Pour éviter cet écueil dans sa propre organisation, celui-ci exige que chaque projet de transformation digitale apporte une amélioration d'au moins 30% sur des indicateurs clefs - par exemple en réduisant le nombre d'étapes requises dans un processus ou le nombre d'approbations nécessaires. Il dispose également de collaborateurs chargés de supprimer les points de friction rencontrés par les utilisateurs dans les processus, qu'ils soient remontés ou pas. « Le digital, ce n'est ni de jolis écrans ni la dernière technologie à la mode que les individus aiment utiliser dans leurs applications mobiles ; il ne s'agit pas de donner aux utilisateurs la possibilité de swiper (glisser) à gauche ou à droite », affirme Sunil Kanchi. « C'est s'assurer que vous apportez de la satisfaction. Il n'y a qu'ainsi que vous pouvez créer une expérience qui séduit l'utilisateur final. C'est de cette façon que vous encouragez l'adoption. » Sunil Kanchi a mis cette approche en application quand il a travaillé avec l'industriel sur une deuxième tentative de digitalisation du processus de prise de commandes. Ils se sont concentrés sur des améliorations de processus qui éliminaient ou automatisaient certaines étapes, afin d'aller plus vite et de faciliter l'expérience du client qui utilisait l'outil.
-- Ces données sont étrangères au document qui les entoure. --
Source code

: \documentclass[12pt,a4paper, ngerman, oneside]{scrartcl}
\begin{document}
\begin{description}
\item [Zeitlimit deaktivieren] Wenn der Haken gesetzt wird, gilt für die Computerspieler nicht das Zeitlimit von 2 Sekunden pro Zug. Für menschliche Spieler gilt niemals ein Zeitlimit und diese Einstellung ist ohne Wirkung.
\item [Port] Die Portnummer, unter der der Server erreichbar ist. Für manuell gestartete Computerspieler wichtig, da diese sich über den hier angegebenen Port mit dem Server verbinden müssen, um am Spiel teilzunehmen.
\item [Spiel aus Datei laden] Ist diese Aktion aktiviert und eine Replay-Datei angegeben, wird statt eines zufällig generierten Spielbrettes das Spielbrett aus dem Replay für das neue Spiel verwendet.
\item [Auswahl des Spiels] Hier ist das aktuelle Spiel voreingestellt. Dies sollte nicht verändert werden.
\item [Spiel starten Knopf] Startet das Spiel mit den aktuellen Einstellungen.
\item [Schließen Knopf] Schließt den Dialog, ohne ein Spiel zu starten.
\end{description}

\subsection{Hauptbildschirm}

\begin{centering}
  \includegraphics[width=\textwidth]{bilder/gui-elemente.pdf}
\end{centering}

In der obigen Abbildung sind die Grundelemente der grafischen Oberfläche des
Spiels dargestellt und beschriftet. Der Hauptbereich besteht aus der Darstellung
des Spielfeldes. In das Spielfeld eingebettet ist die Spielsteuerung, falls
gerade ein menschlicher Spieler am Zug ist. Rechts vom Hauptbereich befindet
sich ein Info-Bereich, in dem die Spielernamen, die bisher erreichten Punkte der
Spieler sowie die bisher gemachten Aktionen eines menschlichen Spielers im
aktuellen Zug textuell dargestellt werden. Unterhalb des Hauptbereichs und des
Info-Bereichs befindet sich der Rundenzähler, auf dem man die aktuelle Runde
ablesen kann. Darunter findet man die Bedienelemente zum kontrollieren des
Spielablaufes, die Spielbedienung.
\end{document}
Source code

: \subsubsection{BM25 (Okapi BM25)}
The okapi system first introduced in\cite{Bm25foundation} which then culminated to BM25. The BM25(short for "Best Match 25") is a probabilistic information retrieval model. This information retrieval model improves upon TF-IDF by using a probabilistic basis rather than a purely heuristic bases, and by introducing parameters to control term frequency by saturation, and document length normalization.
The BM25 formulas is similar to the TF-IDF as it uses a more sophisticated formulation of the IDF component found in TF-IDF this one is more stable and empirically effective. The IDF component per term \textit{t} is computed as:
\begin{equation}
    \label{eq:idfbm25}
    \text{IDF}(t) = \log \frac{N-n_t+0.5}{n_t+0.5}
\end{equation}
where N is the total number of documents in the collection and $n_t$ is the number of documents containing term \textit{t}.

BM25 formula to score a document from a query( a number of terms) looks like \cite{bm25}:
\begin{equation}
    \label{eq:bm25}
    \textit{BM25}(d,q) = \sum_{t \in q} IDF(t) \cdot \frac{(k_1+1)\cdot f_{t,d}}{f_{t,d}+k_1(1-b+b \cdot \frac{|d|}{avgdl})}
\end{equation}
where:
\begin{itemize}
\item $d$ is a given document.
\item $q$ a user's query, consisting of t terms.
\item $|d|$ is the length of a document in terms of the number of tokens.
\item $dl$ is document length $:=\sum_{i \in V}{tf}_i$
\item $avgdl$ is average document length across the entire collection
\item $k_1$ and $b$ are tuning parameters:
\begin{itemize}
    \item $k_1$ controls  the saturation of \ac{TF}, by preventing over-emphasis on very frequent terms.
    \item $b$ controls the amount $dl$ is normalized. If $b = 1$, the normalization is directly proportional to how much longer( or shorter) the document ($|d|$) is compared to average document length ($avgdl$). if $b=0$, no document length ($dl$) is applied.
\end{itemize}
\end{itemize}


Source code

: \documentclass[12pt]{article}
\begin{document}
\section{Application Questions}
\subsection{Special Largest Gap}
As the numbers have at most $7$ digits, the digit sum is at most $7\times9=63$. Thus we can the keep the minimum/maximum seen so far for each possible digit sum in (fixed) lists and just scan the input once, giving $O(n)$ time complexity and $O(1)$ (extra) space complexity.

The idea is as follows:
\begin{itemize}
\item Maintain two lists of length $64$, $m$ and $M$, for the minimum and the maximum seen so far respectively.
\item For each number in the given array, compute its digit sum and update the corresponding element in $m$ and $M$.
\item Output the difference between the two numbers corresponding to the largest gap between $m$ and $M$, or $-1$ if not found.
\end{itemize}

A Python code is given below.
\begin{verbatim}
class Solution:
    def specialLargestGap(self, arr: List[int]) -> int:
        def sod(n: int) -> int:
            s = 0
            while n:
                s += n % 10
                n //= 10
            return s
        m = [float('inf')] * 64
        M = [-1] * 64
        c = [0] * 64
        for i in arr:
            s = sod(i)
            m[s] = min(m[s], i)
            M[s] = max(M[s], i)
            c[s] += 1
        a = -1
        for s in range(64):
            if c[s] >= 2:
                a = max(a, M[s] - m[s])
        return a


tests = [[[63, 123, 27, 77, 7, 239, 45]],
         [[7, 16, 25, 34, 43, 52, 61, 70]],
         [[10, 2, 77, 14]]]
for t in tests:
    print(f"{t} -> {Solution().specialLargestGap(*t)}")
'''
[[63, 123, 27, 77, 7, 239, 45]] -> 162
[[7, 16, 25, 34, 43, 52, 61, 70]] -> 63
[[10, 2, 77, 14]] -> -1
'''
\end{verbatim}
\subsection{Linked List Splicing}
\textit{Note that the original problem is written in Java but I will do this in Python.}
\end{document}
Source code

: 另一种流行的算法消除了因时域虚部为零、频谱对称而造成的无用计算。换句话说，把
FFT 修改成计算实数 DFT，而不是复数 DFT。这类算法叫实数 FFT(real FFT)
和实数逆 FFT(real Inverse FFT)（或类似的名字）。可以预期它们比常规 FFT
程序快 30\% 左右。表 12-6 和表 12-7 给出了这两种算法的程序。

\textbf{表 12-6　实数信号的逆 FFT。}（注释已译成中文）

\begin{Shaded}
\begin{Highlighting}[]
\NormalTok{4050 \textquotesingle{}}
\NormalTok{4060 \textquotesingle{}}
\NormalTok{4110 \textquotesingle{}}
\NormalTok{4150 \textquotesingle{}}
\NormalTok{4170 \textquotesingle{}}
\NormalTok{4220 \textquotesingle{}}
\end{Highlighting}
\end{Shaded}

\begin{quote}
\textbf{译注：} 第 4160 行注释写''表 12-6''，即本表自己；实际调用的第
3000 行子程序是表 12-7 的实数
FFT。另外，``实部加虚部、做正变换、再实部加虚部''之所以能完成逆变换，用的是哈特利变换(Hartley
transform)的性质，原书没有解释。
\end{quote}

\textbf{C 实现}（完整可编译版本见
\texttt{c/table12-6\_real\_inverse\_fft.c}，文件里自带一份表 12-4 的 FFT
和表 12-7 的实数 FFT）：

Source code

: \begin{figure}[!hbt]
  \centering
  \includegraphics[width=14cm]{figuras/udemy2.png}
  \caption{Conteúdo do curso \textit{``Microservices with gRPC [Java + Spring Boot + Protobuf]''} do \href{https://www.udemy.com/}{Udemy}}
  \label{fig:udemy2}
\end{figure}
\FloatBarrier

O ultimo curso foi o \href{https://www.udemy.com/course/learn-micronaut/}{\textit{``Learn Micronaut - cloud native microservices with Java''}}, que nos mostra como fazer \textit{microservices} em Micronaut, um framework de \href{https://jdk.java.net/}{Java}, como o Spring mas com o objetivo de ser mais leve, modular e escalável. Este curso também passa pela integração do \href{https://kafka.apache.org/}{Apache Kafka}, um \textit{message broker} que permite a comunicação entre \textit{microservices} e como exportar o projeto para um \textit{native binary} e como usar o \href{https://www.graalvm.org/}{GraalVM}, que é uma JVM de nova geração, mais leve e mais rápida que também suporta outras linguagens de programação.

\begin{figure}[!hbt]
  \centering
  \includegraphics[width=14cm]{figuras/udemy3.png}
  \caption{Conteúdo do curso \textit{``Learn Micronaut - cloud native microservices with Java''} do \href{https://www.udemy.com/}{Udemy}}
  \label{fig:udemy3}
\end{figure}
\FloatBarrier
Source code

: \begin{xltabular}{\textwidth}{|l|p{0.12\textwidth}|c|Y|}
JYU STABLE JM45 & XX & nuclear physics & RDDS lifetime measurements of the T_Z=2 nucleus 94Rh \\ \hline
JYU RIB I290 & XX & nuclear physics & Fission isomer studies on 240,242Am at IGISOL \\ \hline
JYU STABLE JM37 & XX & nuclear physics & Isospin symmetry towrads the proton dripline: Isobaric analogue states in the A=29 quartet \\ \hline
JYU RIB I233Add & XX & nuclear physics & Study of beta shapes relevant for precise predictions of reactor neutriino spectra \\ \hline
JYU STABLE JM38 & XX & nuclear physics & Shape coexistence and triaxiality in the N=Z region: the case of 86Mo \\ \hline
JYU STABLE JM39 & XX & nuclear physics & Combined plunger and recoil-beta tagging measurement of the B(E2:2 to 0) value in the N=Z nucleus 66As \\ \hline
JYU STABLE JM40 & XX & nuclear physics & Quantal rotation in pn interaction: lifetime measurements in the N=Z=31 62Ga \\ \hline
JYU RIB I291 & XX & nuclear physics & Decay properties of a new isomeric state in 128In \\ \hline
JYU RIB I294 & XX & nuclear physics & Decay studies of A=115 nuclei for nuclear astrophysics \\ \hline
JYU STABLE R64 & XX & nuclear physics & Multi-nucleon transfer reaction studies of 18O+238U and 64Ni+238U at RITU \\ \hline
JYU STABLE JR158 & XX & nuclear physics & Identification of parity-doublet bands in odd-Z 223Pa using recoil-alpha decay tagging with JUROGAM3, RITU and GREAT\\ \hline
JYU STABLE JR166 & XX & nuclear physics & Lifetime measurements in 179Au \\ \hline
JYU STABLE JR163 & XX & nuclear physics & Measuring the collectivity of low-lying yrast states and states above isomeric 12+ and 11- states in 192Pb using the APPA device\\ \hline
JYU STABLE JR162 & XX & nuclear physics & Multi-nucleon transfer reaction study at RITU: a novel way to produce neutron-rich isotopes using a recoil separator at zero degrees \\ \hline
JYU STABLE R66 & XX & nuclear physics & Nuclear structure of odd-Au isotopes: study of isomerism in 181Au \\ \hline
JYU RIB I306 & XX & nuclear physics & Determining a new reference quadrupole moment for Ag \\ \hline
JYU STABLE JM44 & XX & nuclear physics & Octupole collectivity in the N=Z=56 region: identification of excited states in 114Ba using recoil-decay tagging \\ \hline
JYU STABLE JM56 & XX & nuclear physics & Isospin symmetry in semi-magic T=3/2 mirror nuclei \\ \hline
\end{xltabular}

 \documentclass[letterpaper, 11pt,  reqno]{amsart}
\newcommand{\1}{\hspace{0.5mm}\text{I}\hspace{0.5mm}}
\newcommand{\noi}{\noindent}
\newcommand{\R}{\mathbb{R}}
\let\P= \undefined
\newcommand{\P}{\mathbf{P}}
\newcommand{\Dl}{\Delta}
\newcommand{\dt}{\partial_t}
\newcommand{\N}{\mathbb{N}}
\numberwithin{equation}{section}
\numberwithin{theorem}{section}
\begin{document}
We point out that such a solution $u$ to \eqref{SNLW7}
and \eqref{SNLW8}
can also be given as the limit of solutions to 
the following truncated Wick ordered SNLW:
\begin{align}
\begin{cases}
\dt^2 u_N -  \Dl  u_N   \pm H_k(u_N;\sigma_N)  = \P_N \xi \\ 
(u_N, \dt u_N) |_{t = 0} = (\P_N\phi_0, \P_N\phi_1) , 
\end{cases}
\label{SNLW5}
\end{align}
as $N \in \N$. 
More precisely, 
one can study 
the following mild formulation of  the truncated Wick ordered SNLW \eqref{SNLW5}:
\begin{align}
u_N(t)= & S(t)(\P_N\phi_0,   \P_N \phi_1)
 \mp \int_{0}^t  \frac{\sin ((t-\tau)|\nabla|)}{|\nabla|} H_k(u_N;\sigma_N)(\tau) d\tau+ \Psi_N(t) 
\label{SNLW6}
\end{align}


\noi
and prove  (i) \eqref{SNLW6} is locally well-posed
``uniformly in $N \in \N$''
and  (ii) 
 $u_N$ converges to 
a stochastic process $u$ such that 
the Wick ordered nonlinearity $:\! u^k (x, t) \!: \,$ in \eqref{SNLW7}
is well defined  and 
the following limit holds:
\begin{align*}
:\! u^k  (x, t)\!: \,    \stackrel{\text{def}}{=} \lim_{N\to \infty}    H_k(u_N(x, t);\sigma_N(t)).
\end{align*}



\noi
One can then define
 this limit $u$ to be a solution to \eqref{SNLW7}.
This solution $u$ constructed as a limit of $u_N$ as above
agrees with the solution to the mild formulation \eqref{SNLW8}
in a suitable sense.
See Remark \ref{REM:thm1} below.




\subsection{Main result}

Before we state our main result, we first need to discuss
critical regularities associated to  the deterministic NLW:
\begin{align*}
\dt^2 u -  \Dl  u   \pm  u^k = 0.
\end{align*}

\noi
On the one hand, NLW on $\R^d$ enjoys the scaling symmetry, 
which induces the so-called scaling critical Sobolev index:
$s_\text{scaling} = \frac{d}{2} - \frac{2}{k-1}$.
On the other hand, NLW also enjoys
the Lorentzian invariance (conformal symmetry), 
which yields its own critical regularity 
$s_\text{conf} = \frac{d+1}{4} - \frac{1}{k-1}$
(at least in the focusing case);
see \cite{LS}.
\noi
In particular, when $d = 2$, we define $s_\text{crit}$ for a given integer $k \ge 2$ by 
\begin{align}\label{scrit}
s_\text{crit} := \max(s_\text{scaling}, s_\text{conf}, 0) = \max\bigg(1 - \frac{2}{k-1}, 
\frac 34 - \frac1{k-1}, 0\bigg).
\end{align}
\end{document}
L'expérience digitale qui en a résulté a débouché sur un taux d'adoption de 90%.
4. Croire que la technologie est la solution - ou le problème
« Nous voyons rarement la technologie comme un problème, mais se contenter d'ajouter davantage de technologie apporte rarement le succès », fait remarquer Peter Bendor-Samuel. Celui-ci cite en exemple le cas d'un client qui cherchait à améliorer sa fonction de vente interne afin d'améliorer son chiffre d'affaires et sa part de marché. L'entreprise avait investi de façon importante dans la technologie, notamment en lançant une nouvelle application, mais elle n'obtenait pas de bons résultats. Peter Bendor-Samuel relate que son équipe a travaillé avec les dirigeants de l'entreprise, d'abord pour redélimiter le problème sous-jacent, puis pour réfléchir à la solution technologique. « Ils dépensaient des millions en technologie pour résoudre les problèmes, mais ce qu'ils voulaient vraiment, c'était de parvenir au point où quand un client les contacte, ils peuvent entièrement résoudre son problème en 45 minutes », explique-t-il. « Au lieu de mesurer si les clients utilisaient une application, ils devaient réfléchir à l'expérience qu'ils proposaient quand quelqu'un les contactait. C'est seulement quand ils ont changé de prisme, en se demandant comment prendre en compte l'expérience dans son ensemble et s'assurer que tout était résolu, qu'ils ont pu réfléchir à la solution technologique et la rebâtir de façon à atteindre cet objectif. »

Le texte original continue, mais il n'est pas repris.